Given information —
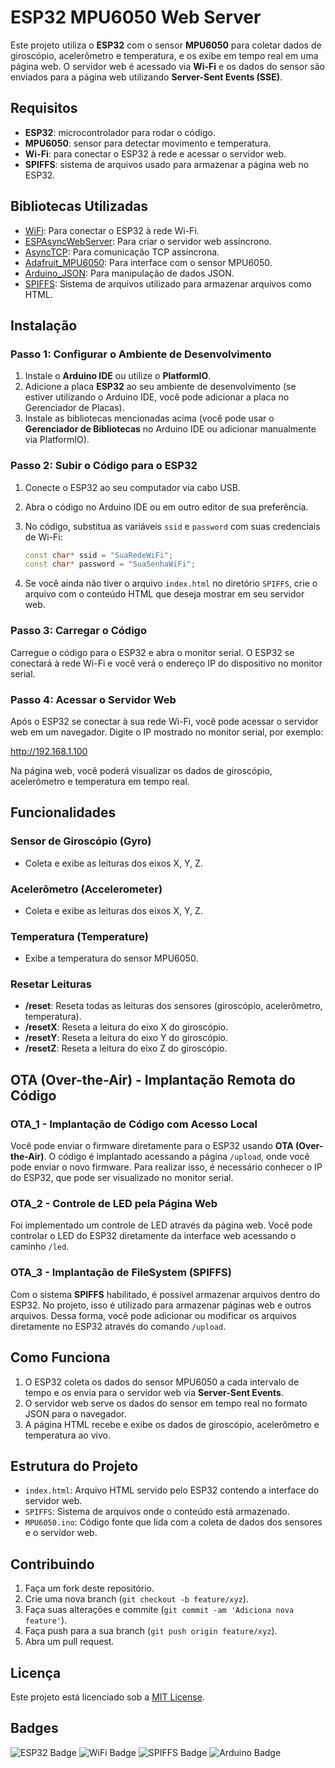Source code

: # ESP32 MPU6050 Web Server

Este projeto utiliza o **ESP32** com o sensor **MPU6050** para coletar dados de giroscópio, acelerômetro e temperatura, e os exibe em tempo real em uma página web. O servidor web é acessado via **Wi-Fi** e os dados do sensor são enviados para a página web utilizando **Server-Sent Events (SSE)**.

## Requisitos

- **ESP32**: microcontrolador para rodar o código.
- **MPU6050**: sensor para detectar movimento e temperatura.
- **Wi-Fi**: para conectar o ESP32 à rede e acessar o servidor web.
- **SPIFFS**: sistema de arquivos usado para armazenar a página web no ESP32.

## Bibliotecas Utilizadas

- [WiFi](https://www.arduino.cc/en/Reference/WiFi): Para conectar o ESP32 à rede Wi-Fi.
- [ESPAsyncWebServer](https://github.com/me-no-dev/ESPAsyncWebServer): Para criar o servidor web assíncrono.
- [AsyncTCP](https://github.com/me-no-dev/AsyncTCP): Para comunicação TCP assíncrona.
- [Adafruit_MPU6050](https://github.com/adafruit/Adafruit_MPU6050): Para interface com o sensor MPU6050.
- [Arduino_JSON](https://github.com/arduino-libraries/Arduino_JSON): Para manipulação de dados JSON.
- [SPIFFS](https://github.com/esp8266/Arduino/tree/master/libraries/SPIFFS): Sistema de arquivos utilizado para armazenar arquivos como HTML.

## Instalação

### Passo 1: Configurar o Ambiente de Desenvolvimento

1. Instale o **Arduino IDE** ou utilize o **PlatformIO**.
2. Adicione a placa **ESP32** ao seu ambiente de desenvolvimento (se estiver utilizando o Arduino IDE, você pode adicionar a placa no Gerenciador de Placas).
3. Instale as bibliotecas mencionadas acima (você pode usar o **Gerenciador de Bibliotecas** no Arduino IDE ou adicionar manualmente via PlatformIO).

### Passo 2: Subir o Código para o ESP32

1. Conecte o ESP32 ao seu computador via cabo USB.
2. Abra o código no Arduino IDE ou em outro editor de sua preferência.
3. No código, substitua as variáveis `ssid` e `password` com suas credenciais de Wi-Fi:

    ```cpp
    const char* ssid = "SuaRedeWiFi";
    const char* password = "SuaSenhaWiFi";
    ```

4. Se você ainda não tiver o arquivo `index.html` no diretório `SPIFFS`, crie o arquivo com o conteúdo HTML que deseja mostrar em seu servidor web.

### Passo 3: Carregar o Código

Carregue o código para o ESP32 e abra o monitor serial. O ESP32 se conectará à rede Wi-Fi e você verá o endereço IP do dispositivo no monitor serial.

### Passo 4: Acessar o Servidor Web

Após o ESP32 se conectar à sua rede Wi-Fi, você pode acessar o servidor web em um navegador. Digite o IP mostrado no monitor serial, por exemplo:

http://192.168.1.100


Na página web, você poderá visualizar os dados de giroscópio, acelerômetro e temperatura em tempo real.

## Funcionalidades

### Sensor de Giroscópio (Gyro)

- Coleta e exibe as leituras dos eixos X, Y, Z.

### Acelerômetro (Accelerometer)

- Coleta e exibe as leituras dos eixos X, Y, Z.

### Temperatura (Temperature)

- Exibe a temperatura do sensor MPU6050.

### Resetar Leituras

- **/reset**: Reseta todas as leituras dos sensores (giroscópio, acelerômetro, temperatura).
- **/resetX**: Reseta a leitura do eixo X do giroscópio.
- **/resetY**: Reseta a leitura do eixo Y do giroscópio.
- **/resetZ**: Reseta a leitura do eixo Z do giroscópio.

## OTA (Over-the-Air) - Implantação Remota do Código

### OTA_1 - Implantação de Código com Acesso Local

Você pode enviar o firmware diretamente para o ESP32 usando **OTA (Over-the-Air)**. O código é implantado acessando a página `/upload`, onde você pode enviar o novo firmware. Para realizar isso, é necessário conhecer o IP do ESP32, que pode ser visualizado no monitor serial.

### OTA_2 - Controle de LED pela Página Web

Foi implementado um controle de LED através da página web. Você pode controlar o LED do ESP32 diretamente da interface web acessando o caminho `/led`. 

### OTA_3 - Implantação de FileSystem (SPIFFS)

Com o sistema **SPIFFS** habilitado, é possível armazenar arquivos dentro do ESP32. No projeto, isso é utilizado para armazenar páginas web e outros arquivos. Dessa forma, você pode adicionar ou modificar os arquivos diretamente no ESP32 através do comando `/upload`.

## Como Funciona

1. O ESP32 coleta os dados do sensor MPU6050 a cada intervalo de tempo e os envia para o servidor web via **Server-Sent Events**.
2. O servidor web serve os dados do sensor em tempo real no formato JSON para o navegador.
3. A página HTML recebe e exibe os dados de giroscópio, acelerômetro e temperatura ao vivo.

## Estrutura do Projeto

- `index.html`: Arquivo HTML servido pelo ESP32 contendo a interface do servidor web.
- `SPIFFS`: Sistema de arquivos onde o conteúdo está armazenado.
- `MPU6050.ino`: Código fonte que lida com a coleta de dados dos sensores e o servidor web.

## Contribuindo

1. Faça um fork deste repositório.
2. Crie uma nova branch (`git checkout -b feature/xyz`).
3. Faça suas alterações e commite (`git commit -am 'Adiciona nova feature'`).
4. Faça push para a sua branch (`git push origin feature/xyz`).
5. Abra um pull request.

## Licença

Este projeto está licenciado sob a [MIT License](LICENSE).

## Badges

![ESP32 Badge](https://img.shields.io/badge/ESP32-IDE-orange)
![WiFi Badge](https://img.shields.io/badge/Wi--Fi-SSID-green)
![SPIFFS Badge](https://img.shields.io/badge/SPIFFS-FileSystem-blue)
![Arduino Badge](https://img.shields.io/badge/Arduino-IDE-red)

Task item — From the entries above, print the lines beginning at the one with "Após o ESP32" and stopping after the one with "## OTA (Over-the-Air)", exactly as written and with nothing else.

Output of the exercise —
Após o ESP32 se conectar à sua rede Wi-Fi, você pode acessar o servidor web em um navegador. Digite o IP mostrado no monitor serial, por exemplo:

http://192.168.1.100


Na página web, você poderá visualizar os dados de giroscópio, acelerômetro e temperatura em tempo real.

## Funcionalidades

### Sensor de Giroscópio (Gyro)

- Coleta e exibe as leituras dos eixos X, Y, Z.

### Acelerômetro (Accelerometer)

- Coleta e exibe as leituras dos eixos X, Y, Z.

### Temperatura (Temperature)

- Exibe a temperatura do sensor MPU6050.

### Resetar Leituras

- **/reset**: Reseta todas as leituras dos sensores (giroscópio, acelerômetro, temperatura).
- **/resetX**: Reseta a leitura do eixo X do giroscópio.
- **/resetY**: Reseta a leitura do eixo Y do giroscópio.
- **/resetZ**: Reseta a leitura do eixo Z do giroscópio.

## OTA (Over-the-Air) - Implantação Remota do Código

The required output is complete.